Stored data
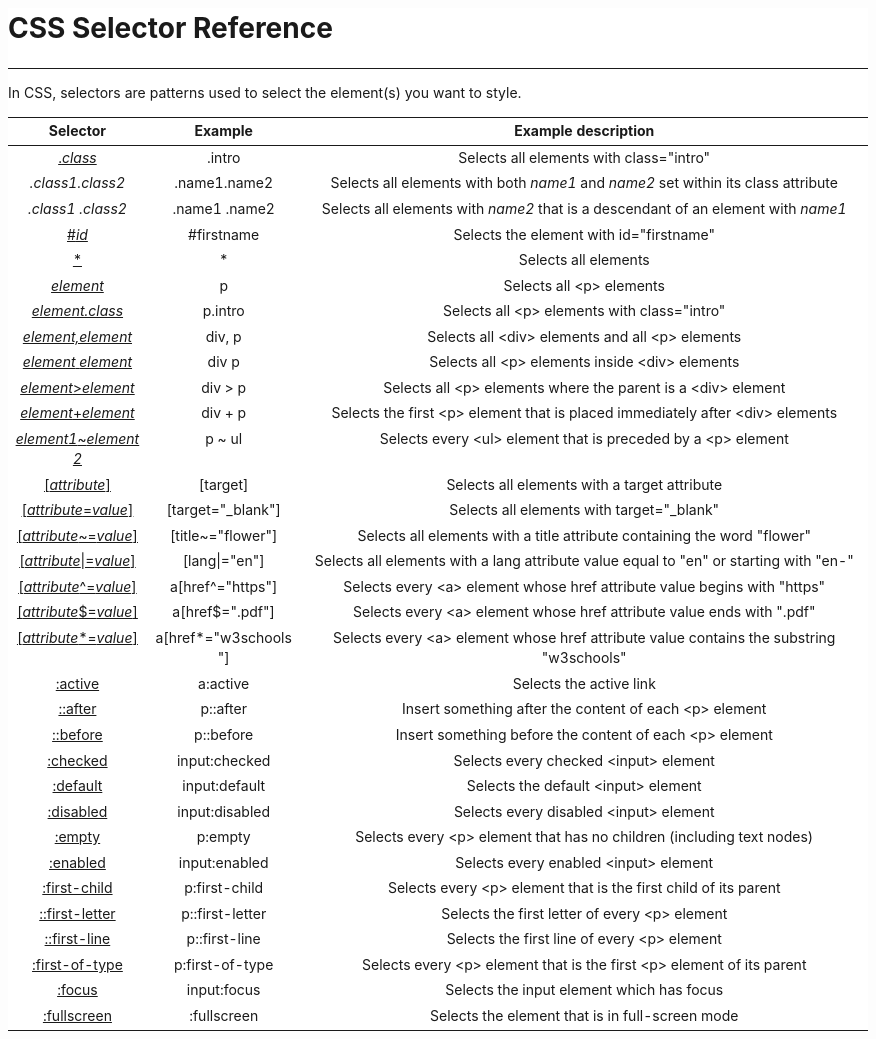 ﻿# CSS Selector Reference

-----
In CSS, selectors are patterns used to select the element(s) you want to style.

|**Selector**|**Example**|**Example description**|
| :-: | :-: | :-: |
|[.*class*](https://www.w3schools.com/cssref/sel_class.php)|.intro|Selects all elements with class="intro"|
|*.class1.class2*|.name1.name2|Selects all elements with both *name1* and *name2* set within its class attribute|
|*.class1 .class2*|.name1 .name2|Selects all elements with *name2* that is a descendant of an element with *name1*|
|[#*id*](https://www.w3schools.com/cssref/sel_id.php)|#firstname|Selects the element with id="firstname"|
|[*](https://www.w3schools.com/cssref/sel_all.php)|\*|Selects all elements|
|[*element*](https://www.w3schools.com/cssref/sel_element.php)|p|Selects all \<p> elements|
|[*element.class*](https://www.w3schools.com/cssref/sel_element_class.php)|p.intro|Selects all \<p> elements with class="intro"|
|[*element,element*](https://www.w3schools.com/cssref/sel_element_comma.php)|div, p|Selects all \<div> elements and all \<p> elements|
|[*element* *element*](https://www.w3schools.com/cssref/sel_element_element.php)|div p|Selects all \<p> elements inside \<div> elements|
|[*element*>*element*](https://www.w3schools.com/cssref/sel_element_gt.php)|div > p|Selects all \<p> elements where the parent is a \<div> element|
|[*element*+*element*](https://www.w3schools.com/cssref/sel_element_pluss.php)|div + p|Selects the first \<p> element that is placed immediately after \<div> elements|
|[*element1*~*element2*](https://www.w3schools.com/cssref/sel_gen_sibling.php)|p ~ ul|Selects every \<ul> element that is preceded by a \<p> element|
|[\[*attribute*\]](https://www.w3schools.com/cssref/sel_attribute.php)|[target]|Selects all elements with a target attribute|
|[\[*attribute*=*value*\]](https://www.w3schools.com/cssref/sel_attribute_value.php)|[target="\_blank"]|Selects all elements with target="\_blank"|
|[\[*attribute*~=*value*\]](https://www.w3schools.com/cssref/sel_attribute_value_contains.php)|[title~="flower"]|Selects all elements with a title attribute containing the word "flower"|
|[\[*attribute*\|=*value*\]](https://www.w3schools.com/cssref/sel_attribute_value_lang.php)|[lang\|="en"]|Selects all elements with a lang attribute value equal to "en" or starting with "en-"|
|[\[*attribute*^=*value*\]](https://www.w3schools.com/cssref/sel_attr_begin.php)|a[href^="https"]|Selects every \<a> element whose href attribute value begins with "https"|
|[\[*attribute*$=*value*\]](https://www.w3schools.com/cssref/sel_attr_end.php)|a[href$=".pdf"]|Selects every \<a> element whose href attribute value ends with ".pdf"|
|[\[*attribute**=*value*\]](https://www.w3schools.com/cssref/sel_attr_contain.php)|a[href\*="w3schools"]|Selects every \<a> element whose href attribute value contains the substring "w3schools"|
|[:active](https://www.w3schools.com/cssref/sel_active.php)|a:active|Selects the active link|
|[::after](https://www.w3schools.com/cssref/sel_after.php)|p::after|Insert something after the content of each \<p> element|
|[::before](https://www.w3schools.com/cssref/sel_before.php)|p::before|Insert something before the content of each \<p> element|
|[:checked](https://www.w3schools.com/cssref/sel_checked.php)|input:checked|Selects every checked \<input> element|
|[:default](https://www.w3schools.com/cssref/sel_default.php)|input:default|Selects the default \<input> element|
|[:disabled](https://www.w3schools.com/cssref/sel_disabled.php)|input:disabled|Selects every disabled \<input> element|
|[:empty](https://www.w3schools.com/cssref/sel_empty.php)|p:empty|Selects every \<p> element that has no children (including text nodes)|
|[:enabled](https://www.w3schools.com/cssref/sel_enabled.php)|input:enabled|Selects every enabled \<input> element|
|[:first-child](https://www.w3schools.com/cssref/sel_firstchild.php)|p:first-child|Selects every \<p> element that is the first child of its parent|
|[::first-letter](https://www.w3schools.com/cssref/sel_firstletter.php)|p::first-letter|Selects the first letter of every \<p> element|
|[::first-line](https://www.w3schools.com/cssref/sel_firstline.php)|p::first-line|Selects the first line of every \<p> element|
|[:first-of-type](https://www.w3schools.com/cssref/sel_first-of-type.php)|p:first-of-type|Selects every \<p> element that is the first \<p> element of its parent|
|[:focus](https://www.w3schools.com/cssref/sel_focus.php)|input:focus|Selects the input element which has focus|
|[:fullscreen](https://www.w3schools.com/cssref/sel_fullscreen.php)|:fullscreen|Selects the element that is in full-screen mode|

Task details: Search the entries for the word "something" and copy every line that has it.

Solution to the exercise:
|[::after](https://www.w3schools.com/cssref/sel_after.php)|p::after|Insert something after the content of each \<p> element|
|[::before](https://www.w3schools.com/cssref/sel_before.php)|p::before|Insert something before the content of each \<p> element|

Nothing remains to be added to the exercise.